Performance Date: 06.02.10
American Airlines Theatre
Everyday Rapture was completely up my alley. I wanted to take Sherie Rene Scott home with me in my pocket. A little pocket-sized, funny, utterly charming, sprite-like, adorable, self-deprecating, Broadway semi-star (her words) to pull out at work and put on my desk so she can sing Mister Rogers and Judy Garland songs and keep me company in my cubicle. And then I can gaze upon her tiny sparkling eyes and her bouncy long hair, and make her tell me again about growing up half-Mennonite in Topeka and meeting a magician at the TKTS booth on her first trip to New York City. And she can skip about the tiny stage I will make for her out of post-it notes and my paper clip caddy and her presence will remind me of four-leaf clovers and confetti. It will be our little secret here in this grey office building in Midtown and my days here will pass like easy water flowing in a green-banked brook.
Not that I’m writing my blog at work.
Everyday Rapture is an autobiographical one-woman musical that does indeed feature Mister Rogers, Judy Garland, four leaf clovers, and magic. But it’s also an honest story about paradox, about struggling to move forward in life when your world view contains a vital contradiction that holds you in place – which, if you think about it, is probably something to which you can relate. It’s one of those great, personal pieces of theater that works because the more specific someone gets in describing the truth of his or her life, the easier it is for someone listening to identify.
Many times in the show, as she’s telling her life story, Sherie Rene Scott would have these moments where she looked like she was figuring something out. A hesitation coupled with a puzzled frown. A glance away followed by an intake of breath. Those moments endeared her to me. They made her story accessible to me. Because in that hesitation and frown, in that glance away, I immediately recognized the quiet focus that comes over you when an important realization is just on the edge of your consciousness. And in the intake of breath, I recognized the dawning of that realization. I more than recognized these things. I felt them. I felt them with her. And when that sort of thing happens, then this one woman’s specific, unique story of growing up half-Mennonite in Topeka lives in me for a moment. It becomes my story, and the story of the person sitting next to me, and the story of the person sitting next to him. Specific becomes universal. Entertainment becomes personal.

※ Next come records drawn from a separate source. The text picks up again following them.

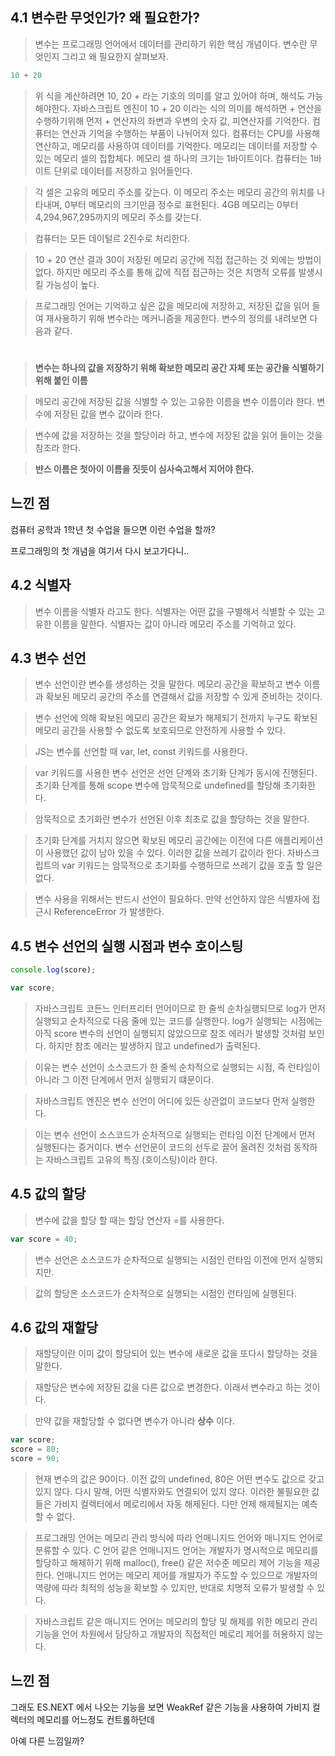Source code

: ## 4.1 변수란 무엇인가? 왜 필요한가?

> 변수는 프로그래밍 언어에서 데이터를 관리하기 위한 핵심 개념이다.
> 변수란 무엇인지 그리고 왜 필요한지 살펴보자.

```javascript
10 + 20
```

> 위 식을 계산하려면 10, 20 + 라는 기호의 의미를 알고 있어야 하며, 해석도 가능해야한다.
> 자바스크립트 엔진이 10 + 20 이라는 식의 의미를 해석하면 + 연산을 수행하기위해
> 먼저 + 연산자의 좌변과 우변의 숫자 값, 피연산자를 기억한다. 컴퓨터는 연산과 기억을 수행하는 부품이 나뉘어져 있다.
> 컴퓨터는 CPU를 사용해 연산하고, 메모리를 사용하여 데이터를 기억한다.
> 메모리는 데이터를 저장할 수 있는 메모리 셀의 집합체다. 메모리 셀 하나의 크기는 1바이트이다.
> 컴퓨터는 1바이트 단위로 데이터를 저장하고 읽어들인다.

> 각 셀은 고유의 메모리 주소를 갖는다. 이 메모리 주소는 메모리 공간의 위치를 나타내며,
> 0부터 메모리의 크기만큼 정수로 표현된다. 4GB 메모리는 0부터 4,294,967,295까지의 메모리 주소를 갖는다.

> 컴퓨터는 모든 데이털르 2진수로 처리한다.

> 10 + 20 연산 결과 30이 저장된 메모리 공간에 직접 접근하는 것 외에는 방법이 없다.
> 하지만 메모리 주소를 통해 값에 직접 접근하는 것은 치명적 오류를 발생시킬 가능성이 높다.

> 프로그래밍 언어는 기억하고 싶은 값을 메모리에 저장하고, 저장된 값을 읽어 들여 재사용하기 위해 변수라는 메커니즘을 제공한다.
> 변수의 정의를 내려보면 다음과 같다.
#
> **변수는 하나의 값을 저장하기 위해 확보한 메모리 공간 자체 또는 공간을 식별하기 위해 붙인 이름**

> 메모리 공간에 저장된 값을 식별할 수 있는 고유한 이름을 변수 이름이라 한다.
> 변수에 저장된 값을 변수 값이라 한다.

> 변수에 값을 저장하는 것을 할당이라 하고, 변수에 저장된 값을 읽어 들이는 것을 참조라 한다.

> **뱐스 이름은 첫아이 이름을 짓듯이 심사숙고해서 지어야 한다.**

## 느낀 점

컴퓨터 공학과 1학년 첫 수업을 들으면 이런 수업을 할까?

프로그래밍의 첫 개념을 여기서 다시 보고가다니..

## 4.2 식별자
> 변수 이름을 식별자 라고도 한다. 식별자는 어떤 값을 구별해서 식별할 수 있는 고유한 이름을 말한다.
> 식별자는 값이 아니라 메모리 주소를 기억하고 있다.

## 4.3 변수 선언
> 변수 선언이란 변수를 생성하는 것을 말한다. 메모리 공간을 확보하고 변수 이름과 확보된 메모리 공간의
> 주소를 연결해서 값을 저장할 수 있게 준비하는 것이다.

> 변수 선언에 의해 확보된 메모리 공간은 확보가 해제되기 전까지 누구도 확보된 메모리 공간을 사용할 수 없도록 보호되므로
> 안전하게 사용할 수 있다.

> JS는 변수를 선언할 때 var, let, const 키워드를 사용한다.

> var 키워드를 사용한 변수 선언은 선언 단계와 초기화 단계가 동시에 진행된다.
> 초기화 단계를 통해 scope 변수에 암묵적으로 undefined를 할당해 초기화한다.

> 암묵적으로 초기화란 변수가 선언된 이후 최초로 값을 할당하는 것을 말한다.

> 초기화 단계를 거치지 않으면 확보된 메모리 공간에는 이전에 다른 애플리케이션이 사용했던 값이 남아 있을 수 있다.
> 이러한 값을 쓰레기 값이라 한다. 자바스크립트의 var 키워드는 암묵적으로 초기화를 수행하므로 쓰레기 값을 호출 할 일은 없다.

> 변수 사용을 위해서는 반드시 선언이 필요하다. 만약 선언하지 않은 식별자에 접근시
> ReferenceError 가 발생한다.

## 4.5 변수 선언의 실행 시점과 변수 호이스팅

```javascript
console.log(score);

var score;
```

> 자바스크립트 코든느 인터프리터 언어이므로 한 줄씩 순차실행되므로
> log가 먼저 실행되고 순차적으로 다음 줄에 있는 코드를 실행한다.
> log가 실행되는 시점에는 아직 score 변수의 선언이 실행되지 않았으므로 참조 에러가 발생할 것처럼 보인다.
> 하지만 참조 에러는 발생하지 않고 undefined가 출력된다.

> 이유는 변수 선언이 소스코드가 한 줄씩 순차적으로 실행되는 시점, 즉 런타임이 아니라 그 이전 단계에서 먼저 실행되기 떄문이다.

> 자바스크립트 엔진은 변수 선언이 어디에 있든 상관없이 코드보다 먼저 실행한다.

> 이는 변수 선언이 소스코드가 순차적으로 실행되는 런타임 이전 단계에서 먼저 실행된다는 증거이다.
> 변수 선언문이 코드의 선두로 끌어 올려진 것처럼 동작하는 자바스크립트 고유의 특징 (호이스팅)이라 한다.


## 4.5 값의 할당

> 변수에 값을 할당 할 때는 할당 연산자 =를 사용한다.
```javascript
var score = 40;
```

> 변수 선언은 소스코드가 순차적으로 실행되는 시점인 런타임 이전에 먼저 실행되지만.

> 값의 할당은 소스코드가 순차적으로 실행되는 시점인 런타임에 실행된다.

## 4.6 값의 재할당
> 재할당이란 이미 값이 할당되어 있는 변수에 새로운 값을 또다시 할당하는 것을 말한다.

> 재할당은 변수에 저장된 값을 다른 값으로 변경한다. 이래서 변수라고 하는 것이다.

> 만약 값을 재할당할 수 없다면 변수가 아니라 **상수** 이다.

```javascript
var score;
score = 80;
score = 90;
```

> 현재 변수의 값은 90이다. 이전 값의 undefined, 80은 어떤 변수도 값으로 갖고 있지 않다.
> 다시 말해, 어떤 식별자와도 연결되어 있지 않다.
> 이러한 불필요한 값들은 가비지 컬렉터에서 메로리에서 자동 해제된다.
> 다만 언제 해제될지는 예측할 수 없다.

> 프로그래밍 언어는 메모리 관리 방식에 따라 언매니지드 언어와 매니지드 언어로 분류할 수 있다.
> C 언어 같은 언매니지드 언어는 개발자가 명시적으로 메모리를 할당하고 해제하기 위해 malloc(), free() 같은 저수준 메모리 제어 기능을 제공한다.
> 언매니지드 언어는 메모리 제어를 개발자가 주도할 수 있으므로 개발자의 역량에 따라 최적의 성능을 확보할 수 있지만,
> 반대로 치명적 오류가 발생할 수 있다.

> 자바스크립트 같은 매니지드 언어는 메모리의 할당 및 해제를 위한 메모리 관리 기능을 언어 차원에서 담당하고 개발자의 직접적인 메로리 제어를 허용하지 않는다.

## 느낀 점
그래도 ES.NEXT 에서 나오는 기능을 보면 WeakRef 같은 기능을 사용하여 가비지 컬렉터의 메모리를 어느정도 컨트롤하던데

아예 다른 느낌일까?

What’s interesting to me is that while those moments of realization were absolutely magical to me as an audience member, as an actor I also recognized them as technique. In fact, I’m willing to bet that Sherie Rene Scott has those exact same moments of realization, with those exact expressions and movements, every evening, in every performance, at exactly the same points in the show. Which doesn’t mean she’s faking it, by the way. When you’re good – meaning you know exactly what you’re doing and you have strong access to your emotions – you can replicate a physical gesture day in, day out and honest emotion will come to you every (or nearly every) time. Maybe not at 100% intensity, but it will come.
I think what I might be talking about here – both with my reaction to Sherie Rene Scott and with the ability to replicate moments of emotion on stage – is empathy. The physical mechanics of empathy. As in, you see in my face and body a pattern. Your body subconsciously mirrors that pattern and recognizes it as one associated with a certain emotion. You then feel that emotion. So, by looking at me, you can know what I’m feeling. (I don't know if that's exactly how it works but it sounds plausible, yes?) So, in this way, I look at Sherie Rene Scott’s frown, glance, and breath and empathize her feeling of discovery. And Sherie Rene Scott, looking back at some former moment in her life, mirrors the frown, glance, and breath of that moment, and she too experiences that feeling of discovery. She empathizes with some past image of herself.
Is that what acting is? Empathizing with some past or imagined image of yourself? Hm. Well it’s an incomplete picture, to say the least. But it’s a notion I like nonetheless.